*Requirement:* Would you return exactly the lines running from the one with "- Added a recycling bin for deleted tasks" to the bottom of the listing below, and no others?

*Recorded data:*
▼

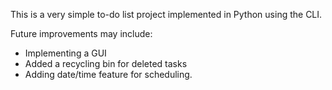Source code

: This is a very simple to-do list project implemented in Python using the CLI. 

Future improvements may include:
- Implementing a GUI
- Added a recycling bin for deleted tasks
- Adding date/time feature for scheduling.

▲

*Final answer:*
- Added a recycling bin for deleted tasks
- Adding date/time feature for scheduling.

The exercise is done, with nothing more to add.